Does The Mind Exist?

1. The mind, it can be asserted, is limited consciousness. This definition gives rise to two questions. One, is consciousness ever limited? And, two, is there such a thing as the mind?

2. If consciousness is limited, it must be limited by something. There are only two possible cases to examine: 3a) and 3b): consciousness is limited by something else, and 4) – 6): consciousness is self-limiting.

3a. If consciousness is limited by something else, then the likeliest candidates are space and time. A little reflection will show, however, that space and time are both thought-forms–and nothing else–and also that these thought-forms appear in consciousness. Further reflection will show that whatever this “something else” is, it must be an object, but any object whatsoever appears within consciousness. Therefore, because all objects (space, time, concepts, etc.) only ever appear within consciousness and because “all that is not consciousness” is some object or other, consciousness cannot be limited by something else.

3b. A second argument: Assuming that something apart from consciousness were to exist, could consciousness ever make contact with this else-ness? No, because the principle “like can only know, or make contact with, like” is confirmed by direct experience. Here, what is, by hypothesis, different from consciousness is unlike consciousness. For example, a physical object, being unlike consciousness, can never make contact with consciousness. The general conclusion is that even if something else exists, it cannot make contact with consciousness. The corollary is this: without any possible contact between something else and consciousness, how could that something else even possibly limit consciousness?

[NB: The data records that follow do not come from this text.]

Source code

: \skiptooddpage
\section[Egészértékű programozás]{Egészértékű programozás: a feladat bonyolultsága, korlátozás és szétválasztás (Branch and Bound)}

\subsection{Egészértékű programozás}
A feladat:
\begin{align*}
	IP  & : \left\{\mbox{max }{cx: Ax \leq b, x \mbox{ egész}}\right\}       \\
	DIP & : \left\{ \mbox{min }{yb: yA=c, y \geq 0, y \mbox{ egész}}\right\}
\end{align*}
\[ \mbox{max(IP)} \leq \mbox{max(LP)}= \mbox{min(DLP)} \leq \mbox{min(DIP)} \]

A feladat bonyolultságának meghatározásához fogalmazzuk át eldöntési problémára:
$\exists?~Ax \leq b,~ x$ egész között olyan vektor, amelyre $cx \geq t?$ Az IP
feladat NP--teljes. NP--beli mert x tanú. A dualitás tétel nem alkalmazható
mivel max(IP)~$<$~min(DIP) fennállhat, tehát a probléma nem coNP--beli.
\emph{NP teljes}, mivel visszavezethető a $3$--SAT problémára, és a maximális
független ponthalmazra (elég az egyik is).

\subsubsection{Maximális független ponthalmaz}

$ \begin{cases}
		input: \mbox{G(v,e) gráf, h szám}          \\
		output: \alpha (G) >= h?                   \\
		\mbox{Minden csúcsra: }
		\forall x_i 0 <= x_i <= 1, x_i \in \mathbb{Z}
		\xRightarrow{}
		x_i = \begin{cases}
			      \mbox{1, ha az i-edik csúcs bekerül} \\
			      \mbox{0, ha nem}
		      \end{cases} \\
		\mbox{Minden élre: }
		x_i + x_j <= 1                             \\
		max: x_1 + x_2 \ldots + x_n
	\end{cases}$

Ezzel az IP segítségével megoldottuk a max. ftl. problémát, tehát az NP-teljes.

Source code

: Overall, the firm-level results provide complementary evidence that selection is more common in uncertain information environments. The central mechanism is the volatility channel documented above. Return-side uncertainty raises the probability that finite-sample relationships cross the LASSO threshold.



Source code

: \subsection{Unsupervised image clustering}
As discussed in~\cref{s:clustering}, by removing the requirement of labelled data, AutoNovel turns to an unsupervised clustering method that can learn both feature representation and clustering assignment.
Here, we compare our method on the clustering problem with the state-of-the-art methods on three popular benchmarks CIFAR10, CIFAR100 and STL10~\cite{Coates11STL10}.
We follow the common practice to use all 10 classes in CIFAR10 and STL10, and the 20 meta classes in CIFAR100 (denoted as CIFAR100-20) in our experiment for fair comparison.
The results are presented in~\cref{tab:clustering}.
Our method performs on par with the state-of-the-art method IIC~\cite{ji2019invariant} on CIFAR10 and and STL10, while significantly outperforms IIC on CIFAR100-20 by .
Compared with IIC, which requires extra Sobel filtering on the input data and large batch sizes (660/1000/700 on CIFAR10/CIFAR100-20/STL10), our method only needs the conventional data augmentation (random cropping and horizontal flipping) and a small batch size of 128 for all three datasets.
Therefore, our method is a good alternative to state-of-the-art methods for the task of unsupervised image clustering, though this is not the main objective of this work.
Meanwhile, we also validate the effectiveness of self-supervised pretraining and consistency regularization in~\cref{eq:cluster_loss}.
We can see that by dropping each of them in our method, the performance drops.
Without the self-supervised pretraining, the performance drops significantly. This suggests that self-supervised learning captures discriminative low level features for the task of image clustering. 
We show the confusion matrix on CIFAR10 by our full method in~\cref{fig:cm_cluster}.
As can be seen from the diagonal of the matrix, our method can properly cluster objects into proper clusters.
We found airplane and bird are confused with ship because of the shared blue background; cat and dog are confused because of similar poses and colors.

4. Then (our second case) can consciousness be self-limiting? This is an especially puzzling question. How would consciousness, being wholeness itself, ever actually divide itself into parts? Is it even possible to experience consciousness’s purported self-division or self-pulsation? And if such a division or pulsation is not even possible, then how, in actuality, could consciousness ever limit itself?

5. If, then, consciousness is never actually limited, then how can the mind–which is defined as limited consciousness–actually exist? It is an unintelligible concept.

6. A second argument concerning the unreality of the mind: where, in direct experience, can you actually find “the mind”? You might find a thought, but where is that limited consciousness “from which” the thought is apparently arisen? It’s nowhere to be found!

7. If there is, in truth, no mind, then how can there ever be any real suffering? Since the mind is nonexistent, where is bondage and where is liberation?